What if we wanted to find Amanda's age? We can use the `index` function, which will find the index of the first element that matches a value. Or, more simply, if we give `index` the word 'Amanda' and a list, it will tell you the position Amanda is in! This is also Amanda's row, which we can then use on the `Age` column.

To see this in action, look at this piece of code:

In [None]:
names = table['Name']
amanda = names.index('Amanda')
table['Age'][amanda]

Now, try it yourself! Set `food` to the fast food restaurant that the person whose favorite color is teal likes to go to.

In [None]:
# Your code here!
...
food = ... 

## Problem 3: Visualization

Let's try visualizing some of the data we've collected using some of the graphs we learned about last module!
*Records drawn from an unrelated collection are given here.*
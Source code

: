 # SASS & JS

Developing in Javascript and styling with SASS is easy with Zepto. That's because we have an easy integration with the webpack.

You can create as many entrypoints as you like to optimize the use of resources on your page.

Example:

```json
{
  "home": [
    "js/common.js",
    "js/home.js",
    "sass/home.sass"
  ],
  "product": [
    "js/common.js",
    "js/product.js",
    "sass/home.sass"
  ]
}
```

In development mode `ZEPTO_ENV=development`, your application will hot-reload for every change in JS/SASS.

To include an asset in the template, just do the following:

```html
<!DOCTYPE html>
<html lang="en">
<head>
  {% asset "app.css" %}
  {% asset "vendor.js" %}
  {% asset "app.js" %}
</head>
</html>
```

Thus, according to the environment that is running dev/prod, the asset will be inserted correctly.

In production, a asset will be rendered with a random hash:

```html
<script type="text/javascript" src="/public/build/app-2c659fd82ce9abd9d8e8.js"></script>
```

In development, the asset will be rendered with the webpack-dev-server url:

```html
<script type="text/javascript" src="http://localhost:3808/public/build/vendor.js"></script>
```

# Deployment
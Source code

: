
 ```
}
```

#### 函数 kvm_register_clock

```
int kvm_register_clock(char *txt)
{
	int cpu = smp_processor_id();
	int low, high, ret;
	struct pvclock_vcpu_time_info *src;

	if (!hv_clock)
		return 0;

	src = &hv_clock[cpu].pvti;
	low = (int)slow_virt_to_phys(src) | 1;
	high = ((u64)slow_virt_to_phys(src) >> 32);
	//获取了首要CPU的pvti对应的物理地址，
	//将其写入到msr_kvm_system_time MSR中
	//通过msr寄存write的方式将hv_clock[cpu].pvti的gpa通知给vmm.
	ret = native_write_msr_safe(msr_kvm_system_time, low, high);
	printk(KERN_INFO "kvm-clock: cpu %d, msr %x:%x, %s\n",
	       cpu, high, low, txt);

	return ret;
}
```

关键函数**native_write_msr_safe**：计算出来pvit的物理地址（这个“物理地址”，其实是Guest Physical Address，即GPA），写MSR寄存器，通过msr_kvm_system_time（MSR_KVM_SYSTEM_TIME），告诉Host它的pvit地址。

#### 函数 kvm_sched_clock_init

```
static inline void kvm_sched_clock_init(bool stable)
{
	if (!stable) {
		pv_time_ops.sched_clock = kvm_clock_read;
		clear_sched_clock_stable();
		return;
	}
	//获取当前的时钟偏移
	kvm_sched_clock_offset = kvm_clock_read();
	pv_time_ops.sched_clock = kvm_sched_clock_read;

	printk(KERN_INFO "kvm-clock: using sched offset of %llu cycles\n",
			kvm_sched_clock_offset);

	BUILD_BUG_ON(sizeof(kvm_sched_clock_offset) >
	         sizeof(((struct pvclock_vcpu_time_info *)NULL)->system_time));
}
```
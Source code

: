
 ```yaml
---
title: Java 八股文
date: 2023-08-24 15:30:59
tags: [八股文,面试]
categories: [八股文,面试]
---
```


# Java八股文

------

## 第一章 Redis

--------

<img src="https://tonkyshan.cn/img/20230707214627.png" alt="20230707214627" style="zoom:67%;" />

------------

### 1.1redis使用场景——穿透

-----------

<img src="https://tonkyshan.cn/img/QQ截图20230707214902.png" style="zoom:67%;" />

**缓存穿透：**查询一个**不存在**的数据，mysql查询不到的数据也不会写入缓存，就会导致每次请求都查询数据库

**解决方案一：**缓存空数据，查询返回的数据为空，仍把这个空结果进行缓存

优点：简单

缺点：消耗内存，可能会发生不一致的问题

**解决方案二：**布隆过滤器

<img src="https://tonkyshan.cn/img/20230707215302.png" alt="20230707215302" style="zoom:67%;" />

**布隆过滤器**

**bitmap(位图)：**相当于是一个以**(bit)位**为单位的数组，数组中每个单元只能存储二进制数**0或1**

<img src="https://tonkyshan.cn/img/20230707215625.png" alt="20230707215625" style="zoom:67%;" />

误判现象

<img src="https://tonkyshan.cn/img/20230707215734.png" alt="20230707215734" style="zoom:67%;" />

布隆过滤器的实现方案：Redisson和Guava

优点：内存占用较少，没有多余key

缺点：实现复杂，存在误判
You have access to four functions:

* `scatter` takes in three arguments; the first should always be a table, and the other two should be the names of columns you want to compare as `x` and `y`. It then produces a scatter plot of them.
* `line` takes in three arguments; the first should always be a table, and the other two should be the names of columns you want to compare as `x` and `y`. It then produces a line plot of them.
* `bar` takes in three arguments; the first should always be a table, and the other two should be the names of columns you want to compare as `x` and `y`. It then produces a bar chart of them.
* `histogram` takes in three arguments; the first should always be a table, and the other two should be the name of the column you would like to produce a histogram of and (optionally) the number of bins you would like to use, and produces a histogram of that column's values.


Run the following cell to see what a histogram of fast foods might look like!

In [None]:
histogram(data, 'Favorite Fast Food')

Let's take a look at the correlation between age and height:

In [None]:
scatter(data, 'Age', 'Height')

## Problem 4: Analyze It!

Now, try making some of your own graphs in the cells below!